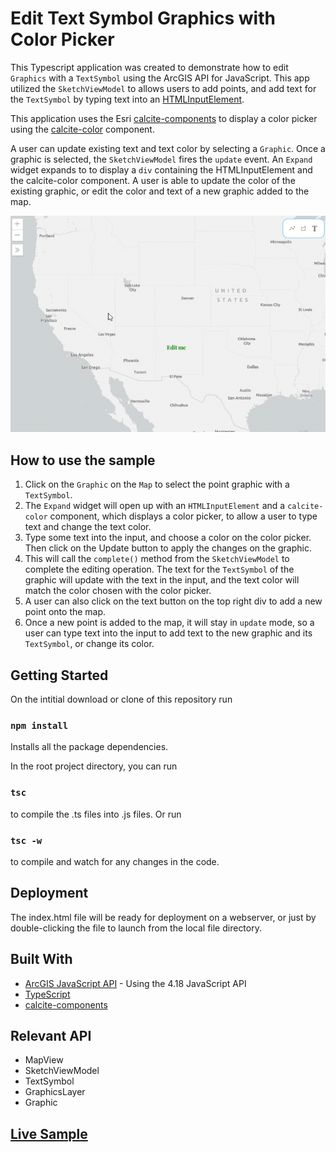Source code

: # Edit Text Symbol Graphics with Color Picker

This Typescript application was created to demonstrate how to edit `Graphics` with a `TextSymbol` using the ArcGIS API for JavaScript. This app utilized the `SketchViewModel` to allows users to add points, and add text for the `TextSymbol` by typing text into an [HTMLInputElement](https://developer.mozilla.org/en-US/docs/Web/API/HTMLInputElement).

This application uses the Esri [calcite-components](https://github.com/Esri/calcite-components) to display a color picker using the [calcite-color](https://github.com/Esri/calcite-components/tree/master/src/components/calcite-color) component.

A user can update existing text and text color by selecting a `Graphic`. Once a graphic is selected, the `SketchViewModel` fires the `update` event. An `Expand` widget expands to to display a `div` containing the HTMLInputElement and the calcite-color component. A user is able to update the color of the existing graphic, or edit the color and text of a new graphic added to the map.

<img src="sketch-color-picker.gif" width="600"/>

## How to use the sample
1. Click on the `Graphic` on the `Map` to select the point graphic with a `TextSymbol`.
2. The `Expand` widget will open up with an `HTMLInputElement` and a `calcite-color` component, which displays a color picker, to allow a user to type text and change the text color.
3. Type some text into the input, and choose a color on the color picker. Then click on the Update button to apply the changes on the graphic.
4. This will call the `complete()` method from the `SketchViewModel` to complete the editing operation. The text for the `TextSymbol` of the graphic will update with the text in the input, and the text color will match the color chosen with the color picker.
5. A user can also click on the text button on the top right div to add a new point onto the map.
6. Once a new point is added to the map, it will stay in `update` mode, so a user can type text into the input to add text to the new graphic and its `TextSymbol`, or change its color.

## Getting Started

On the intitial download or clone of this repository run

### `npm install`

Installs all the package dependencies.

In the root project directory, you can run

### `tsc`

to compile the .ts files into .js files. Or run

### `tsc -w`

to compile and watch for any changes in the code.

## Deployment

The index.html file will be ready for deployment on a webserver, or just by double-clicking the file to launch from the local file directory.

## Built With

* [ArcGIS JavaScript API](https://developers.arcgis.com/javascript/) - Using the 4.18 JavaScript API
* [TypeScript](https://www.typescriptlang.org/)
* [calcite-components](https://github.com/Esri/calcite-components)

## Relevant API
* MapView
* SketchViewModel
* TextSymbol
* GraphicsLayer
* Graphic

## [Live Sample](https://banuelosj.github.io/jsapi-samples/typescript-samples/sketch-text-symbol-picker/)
#####
Reproduce, exactly as they stand in the data above, the lines from the one that holds "with Color Picker" to the one that holds "This Typescript application", inclusive.

Output below:
: # Edit Text Symbol Graphics with Color Picker

This Typescript application was created to demonstrate how to edit `Graphics` with a `TextSymbol` using the ArcGIS API for JavaScript. This app utilized the `SketchViewModel` to allows users to add points, and add text for the `TextSymbol` by typing text into an [HTMLInputElement](https://developer.mozilla.org/en-US/docs/Web/API/HTMLInputElement).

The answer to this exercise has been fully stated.